---------- GIVEN RECORDS ----------

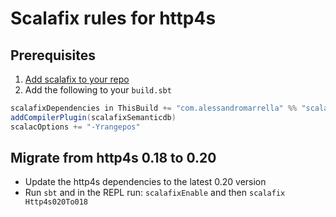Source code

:# Scalafix rules for http4s

## Prerequisites
1. [Add scalafix to your repo](https://scalacenter.github.io/scalafix/docs/users/installation.html)
2. Add the following to your `build.sbt`
```scala
scalafixDependencies in ThisBuild += "com.alessandromarrella" %% "scalafix" % "0.0.1-SNAPSHOT"
addCompilerPlugin(scalafixSemanticdb)
scalacOptions += "-Yrangepos"
```

## Migrate from http4s 0.18 to 0.20
- Update the http4s dependencies to the latest 0.20 version
- Run `sbt` and in the REPL run: `scalafixEnable` and then `scalafix Http4s020To018`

----------

TASK TO COMPLETE
Repeat the line that contains "1. [Add scalafix", then every line after it until the records end, with nothing added.

ANSWER SPACE
1. [Add scalafix to your repo](https://scalacenter.github.io/scalafix/docs/users/installation.html)
2. Add the following to your `build.sbt`
```scala
scalafixDependencies in ThisBuild += "com.alessandromarrella" %% "scalafix" % "0.0.1-SNAPSHOT"
addCompilerPlugin(scalafixSemanticdb)
scalacOptions += "-Yrangepos"
```

## Migrate from http4s 0.18 to 0.20
- Update the http4s dependencies to the latest 0.20 version
- Run `sbt` and in the REPL run: `scalafixEnable` and then `scalafix Http4s020To018`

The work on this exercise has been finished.